Se arrodilló y llevó las manos a la cara. Temía escuchar en algún momento una detonación y un golpe de dolor en la espalda. Tembló un poco más sobre las rodillas, luego se puso en pie, levantó las manos y buscó la junta de unos ladrillos con otros. Metió los dedos tan hondo como pudo, después levantó un pie y trató de buscarle asiento. Los dedos dolían y le empezaron a sangrar. Los zapatos que llevaba resbalaban por el muro, así que se los quitó empujándolos con los pies para seguir trepando sin ellos. Empezó a avanzar mientras sentía la sangre manando quieta de sus extremidades. A cada movimiento se rozaba contra el muro y sentía escocer la piel. Durante lo que le parecieron horas consiguió avanzar muro arriba. Finalmente pudo adelantar una mano y ponerla sobre la parte superior del muro. Tan pronto lo hizo soltó un lamento. Cristales. Se impulsó para coger con la otra el primer alambre de la parte de arriba y sintió cómo se le clavaba en la palma de la mano. Chilló de nuevo. La sangre le escurría en gotas y pequeños ríos hasta los hombros. En ese momento no soportó el dolor y se dejó caer. Aterrizó en el suelo de tierra batida y permaneció agachado, agarrando la cabeza con las manos y sin atreverse a mirar atrás. Debajo de las piernas la sangre había hecho pequeñas pozas y empezaba a crear una lama rojiza a su alrededor en la que no dejaba de embadurnarse a cada momento. Mientras intentaba pisar lejos de ella y trataba de contener la desesperación, descubrió a su lado una pequeña presencia que no había sentido llegar. Primero notó, mirando de reojo, dos zapatos de charol con gotitas de sangre. Al subir la mirada se encontró con Amanda, la hija de los vecinos de sus padres, cogida 11


de la mano de Guillerme, su hermano. La niña estaba seria, Guillerme, en cambio, miró para él desde lo alto y le sonrió.

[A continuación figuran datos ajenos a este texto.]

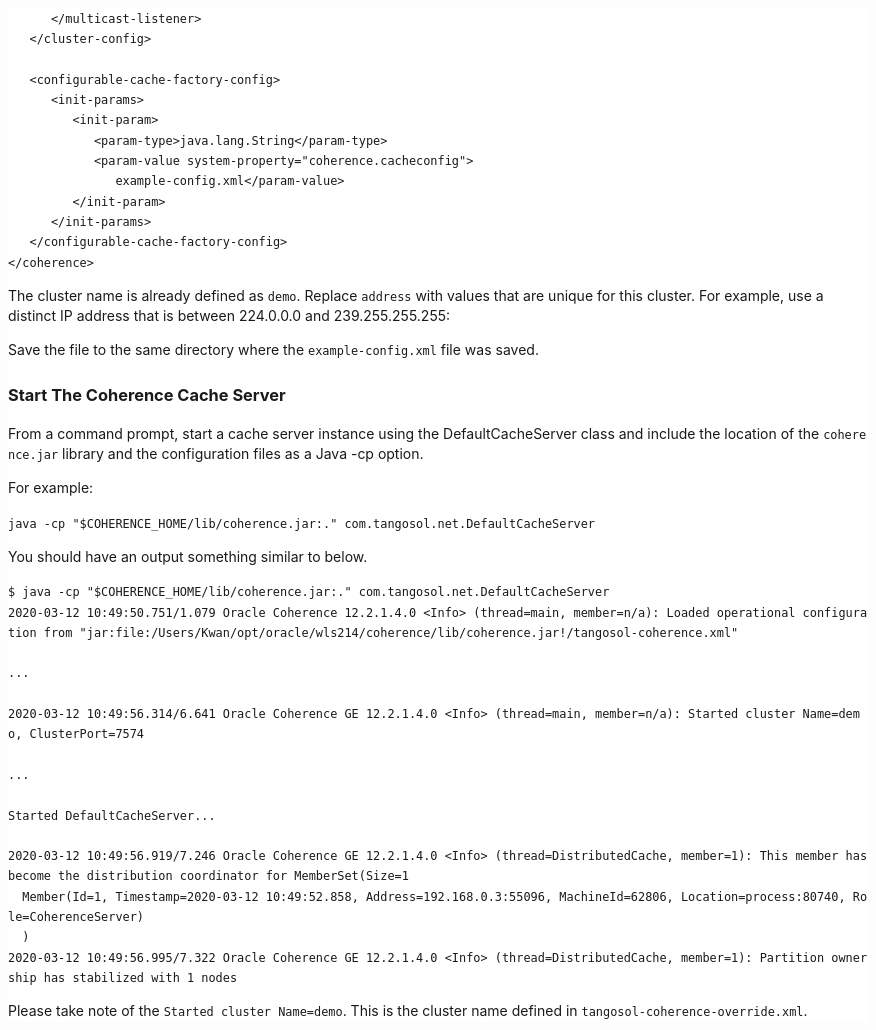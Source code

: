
 ```
      </multicast-listener>
   </cluster-config>

   <configurable-cache-factory-config>
      <init-params>
         <init-param>
            <param-type>java.lang.String</param-type>
            <param-value system-property="coherence.cacheconfig">
               example-config.xml</param-value>
         </init-param>
      </init-params>
   </configurable-cache-factory-config>
</coherence>

```

The cluster name is already defined as `demo`. Replace `address` with values that are unique for this cluster. For example, use a distinct IP address that is between 224.0.0.0 and 239.255.255.255:


Save the file to the same directory where the `example-config.xml` file was saved.


### Start The Coherence Cache Server ###

From a command prompt, start a cache server instance using the DefaultCacheServer class and include the location of the `coherence.jar` library and the configuration files as a Java -cp option.

For example:

```
java -cp "$COHERENCE_HOME/lib/coherence.jar:." com.tangosol.net.DefaultCacheServer

```

You should have an output something similar to below.

```
$ java -cp "$COHERENCE_HOME/lib/coherence.jar:." com.tangosol.net.DefaultCacheServer
2020-03-12 10:49:50.751/1.079 Oracle Coherence 12.2.1.4.0 <Info> (thread=main, member=n/a): Loaded operational configuration from "jar:file:/Users/Kwan/opt/oracle/wls214/coherence/lib/coherence.jar!/tangosol-coherence.xml"

...

2020-03-12 10:49:56.314/6.641 Oracle Coherence GE 12.2.1.4.0 <Info> (thread=main, member=n/a): Started cluster Name=demo, ClusterPort=7574

...

Started DefaultCacheServer...

2020-03-12 10:49:56.919/7.246 Oracle Coherence GE 12.2.1.4.0 <Info> (thread=DistributedCache, member=1): This member has become the distribution coordinator for MemberSet(Size=1
  Member(Id=1, Timestamp=2020-03-12 10:49:52.858, Address=192.168.0.3:55096, MachineId=62806, Location=process:80740, Role=CoherenceServer)
  )
2020-03-12 10:49:56.995/7.322 Oracle Coherence GE 12.2.1.4.0 <Info> (thread=DistributedCache, member=1): Partition ownership has stabilized with 1 nodes

```
Please take note of the `Started cluster Name=demo`. This is the cluster name defined in `tangosol-coherence-override.xml`.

En ese momento le llegó por la espalda el inconfundible sonido de una charanga que empezaba a interpretar “Que viva España”. Volvió la vista atrás: en algún lugar de la aldea desierta su imaginación había hecho espacio para un palco y un pequeño campo donde grupos de gente se ponían a bailar animadamente. La extraña pareja que tenía a su lado lo miró interrogante. Guillerme le tendió una mano y le ayudó a levantarse. Sus heridas se habían curado, aunque el suelo y los zapatos de Amanda seguían manchados. –Guillerme –pronunció–. Guillerme, ¿qué es esto? –Venga, vamos a bailar, ya falta poco para que vengan a por nosotros. Guillerme tiró de él y sin soltar a Amanda de la otra mano los llevó hasta el lugar donde las parejas bailaban. La charanga, formada solo por viejos, seguía tocando la misma canción sin cesar. Se cogieron de las manos los tres y empezaron a rodar, cada vez más rápido. En un determinado momento se sintió mareado y quiso parar, pero sus compañeros lo agarraban con fuerza y él no podía librarse del remolino. Sintió ganas de vomitar y abrió los ojos. Cuando se despertó sintió primero un acceso de náuseas que hizo que estuviese vomitando bilis durante media hora. Algo normal, según los médicos. Después dijo que no había contado la verdad cuando le pidieron los datos al ingresarlo. Tenía familia, un hermano en España. Pidió un teléfono y una lista de prefijos para llamarle.